Inside the Newsroom

News, commentary, insight on local happenings and fun from the staff of The Saline Reporter and Milan News-Leader.

Monday, April 19, 2010

A hundred years hence (and some change)

I walked through what was Kelly's and The Saline Cafe with new owner Pete Toarmina a few times over the last month and found the place a storehouse of local history.

Not to be too figurative, but I began thinking how old buildings such as those are something like ancestors, in the way that they seem to embody the good and the bad of the people who came before us.

Just like fathers and mothers, these structures have aged, some better than others depending upon maintenance, and hold the wisdom of collected years. They've seen a thing or two.

So, just as we might go to our own mom or dad seeking advice, we should also look to these buildings for advice, because all of the positive and negative aspects of their history can help us to direct our own lives with more precision.

The 103 and 105 block of W. Michigan Ave. that houses what was The Saline Cafe dates to 1876 a bit more than a decade after the Civil War.

As Pete would tell you, there are many functional problems to address with a building of this age, but, for the most part, it is intact and standing up well for its years.

That's quite an accomplishment and a blessing our ancestors left. Think of all the mid to late-19th century downtown districts we have in Michigan and how much we adore them for their charm and character.

They looked to the Italians and Greeks for civil inspiration, and we can look to these 19th century leaders and admire their collective resolve to achieve great things in times of hardship.

David Rhoads spoke about his own fondness for buildings of this era at the 'Saline Salutes' award ceremony hosted by the chamber of commerce over the weekend.

He said he loves working with structures such as these because they speak to him of the tenacity of those who put them up.

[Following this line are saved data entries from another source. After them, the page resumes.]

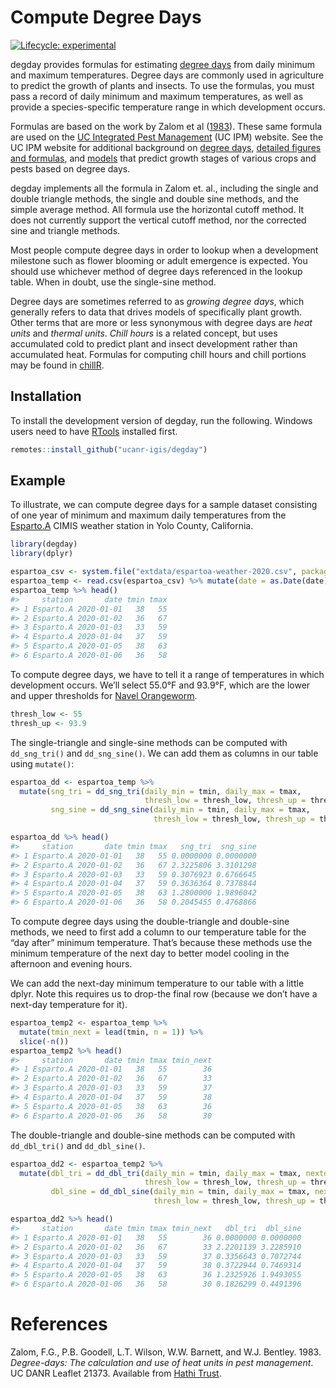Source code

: Compute Degree Days
================

<!-- README.md is generated from README.Rmd. Please edit that file -->
<!-- badges: start -->

[![Lifecycle:
experimental](https://img.shields.io/badge/lifecycle-experimental-orange.svg)](https://lifecycle.r-lib.org/articles/stages.html#experimental)
<!-- badges: end -->

degday provides formulas for estimating [degree
days](https://en.wikipedia.org/wiki/Growing_degree-day) from daily
minimum and maximum temperatures. Degree days are commonly used in
agriculture to predict the growth of plants and insects. To use the
formulas, you must pass a record of daily minimum and maximum
temperatures, as well as provide a species-specific temperature range in
which development occurs.

Formulas are based on the work by Zalom et al ([1983](#references)).
These same formula are used on the [UC Integrated Pest
Management](http://ipm.ucanr.edu/WEATHER/) (UC IPM) website. See the UC
IPM website for additional background on [degree
days](http://ipm.ucanr.edu/WEATHER/ddconcepts.html), [detailed figures
and formulas](http://ipm.ucanr.edu/WEATHER/ddfigindex.html), and
[models](http://www.ipm.ucdavis.edu/MODELS/) that predict growth stages
of various crops and pests based on degree days.

degday implements all the formula in Zalom et. al., including the single
and double triangle methods, the single and double sine methods, and the
simple average method. All formula use the horizontal cutoff method. It
does not currently support the vertical cutoff method, nor the corrected
sine and triangle methods.

Most people compute degree days in order to lookup when a development
milestone such as flower blooming or adult emergence is expected. You
should use whichever method of degree days referenced in the lookup
table. When in doubt, use the single-sine method.

Degree days are sometimes referred to as *growing degree days*, which
generally refers to data that drives models of specifically plant
growth. Other terms that are more or less synonymous with degree days
are *heat units* and *thermal units*. *Chill hours* is a related
concept, but uses accumulated cold to predict plant and insect
development rather than accumulated heat. Formulas for computing chill
hours and chill portions may be found in
[chillR](https://cran.r-project.org/package=chillR).

## Installation

To install the development version of degday, run the following. Windows
users need to have
[RTools](https://cran.r-project.org/bin/windows/Rtools/) installed
first.

``` r
remotes::install_github("ucanr-igis/degday")
```

## Example

To illustrate, we can compute degree days for a sample dataset
consisting of one year of minimum and maximum daily temperatures from
the
[Esparto.A](http://ipm.ucanr.edu/calludt.cgi/WXSTATIONDATA?MAP=yolo.html&STN=Esparto.A)
CIMIS weather station in Yolo County, California.

``` r
library(degday)
library(dplyr)

espartoa_csv <- system.file("extdata/espartoa-weather-2020.csv", package = "degday")
espartoa_temp <- read.csv(espartoa_csv) %>% mutate(date = as.Date(date))
espartoa_temp %>% head()
#>     station       date tmin tmax
#> 1 Esparto.A 2020-01-01   38   55
#> 2 Esparto.A 2020-01-02   36   67
#> 3 Esparto.A 2020-01-03   33   59
#> 4 Esparto.A 2020-01-04   37   59
#> 5 Esparto.A 2020-01-05   38   63
#> 6 Esparto.A 2020-01-06   36   58
```

To compute degree days, we have to tell it a range of temperatures in
which development occurs. We’ll select 55.0°F and 93.9°F, which are the
lower and upper thresholds for [Navel
Orangeworm](http://ipm.ucanr.edu/PHENOLOGY/ma-navel_orangeworm.html).

``` r
thresh_low <- 55
thresh_up <- 93.9
```

The single-triangle and single-sine methods can be computed with
`dd_sng_tri()` and `dd_sng_sine()`. We can add them as columns in our
table using `mutate()`:

``` r
espartoa_dd <- espartoa_temp %>%
  mutate(sng_tri = dd_sng_tri(daily_min = tmin, daily_max = tmax, 
                              thresh_low = thresh_low, thresh_up = thresh_up),
         sng_sine = dd_sng_sine(daily_min = tmin, daily_max = tmax, 
                                thresh_low = thresh_low, thresh_up = thresh_up))

espartoa_dd %>% head()
#>     station       date tmin tmax   sng_tri  sng_sine
#> 1 Esparto.A 2020-01-01   38   55 0.0000000 0.0000000
#> 2 Esparto.A 2020-01-02   36   67 2.3225806 3.3101298
#> 3 Esparto.A 2020-01-03   33   59 0.3076923 0.6766645
#> 4 Esparto.A 2020-01-04   37   59 0.3636364 0.7378844
#> 5 Esparto.A 2020-01-05   38   63 1.2800000 1.9896042
#> 6 Esparto.A 2020-01-06   36   58 0.2045455 0.4768866
```

To compute degree days using the double-triangle and double-sine
methods, we need to first add a column to our temperature table for the
“day after” minimum temperature. That’s because these methods use the
minimum temperature of the next day to better model cooling in the
afternoon and evening hours.

We can add the next-day minimum temperature to our table with a little
dplyr. Note this requires us to drop-the final row (because we don’t
have a next-day temperature for it).

``` r
espartoa_temp2 <- espartoa_temp %>%
  mutate(tmin_next = lead(tmin, n = 1)) %>%
  slice(-n())
espartoa_temp2 %>% head()
#>     station       date tmin tmax tmin_next
#> 1 Esparto.A 2020-01-01   38   55        36
#> 2 Esparto.A 2020-01-02   36   67        33
#> 3 Esparto.A 2020-01-03   33   59        37
#> 4 Esparto.A 2020-01-04   37   59        38
#> 5 Esparto.A 2020-01-05   38   63        36
#> 6 Esparto.A 2020-01-06   36   58        30
```

The double-triangle and double-sine methods can be computed with
`dd_dbl_tri()` and `dd_dbl_sine()`.

``` r
espartoa_dd2 <- espartoa_temp2 %>%
  mutate(dbl_tri = dd_dbl_tri(daily_min = tmin, daily_max = tmax, nextday_min = tmin_next,
                              thresh_low = thresh_low, thresh_up = thresh_up),
         dbl_sine = dd_dbl_sine(daily_min = tmin, daily_max = tmax, nextday_min = tmin_next,
                                thresh_low = thresh_low, thresh_up = thresh_up))

espartoa_dd2 %>% head()
#>     station       date tmin tmax tmin_next   dbl_tri  dbl_sine
#> 1 Esparto.A 2020-01-01   38   55        36 0.0000000 0.0000000
#> 2 Esparto.A 2020-01-02   36   67        33 2.2201139 3.2285910
#> 3 Esparto.A 2020-01-03   33   59        37 0.3356643 0.7072744
#> 4 Esparto.A 2020-01-04   37   59        38 0.3722944 0.7469314
#> 5 Esparto.A 2020-01-05   38   63        36 1.2325926 1.9493055
#> 6 Esparto.A 2020-01-06   36   58        30 0.1826299 0.4491396
```

# References

Zalom, F.G., P.B. Goodell, L.T. Wilson, W.W. Barnett, and W.J. Bentley.
1983. *Degree-days: The calculation and use of heat units in pest
management*. UC DANR Leaflet 21373. Available from [Hathi
Trust](https://catalog.hathitrust.org/Record/008707238).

Rhoads' point is a good one to consider. Why is it so important that these people built in styles such as Italianate, Greek Revival, Neo-Classical and the like?

I tend to think Rhoads is correct about their tenaciousness dispositions, in that these motifs symbolize greatness and civic pride, as well as an abiding sense that we will get ahead and be OK.

Far from being irrelevant, these concepts can help us a great deal as we consider our own contemporary financial woes among other burning issues. Will we chose to have resolve and find ways to showcase that sensibility in our town?

Our ancestors were not perfect, for from it, but their architecture seems to have many redeeming values we should most certainly attempt to learn from.

Perhaps this is why I become so sullen when I hear of another historical building torn down, or have to drive by and see one neglected for years on end.

It feels like burying a family member.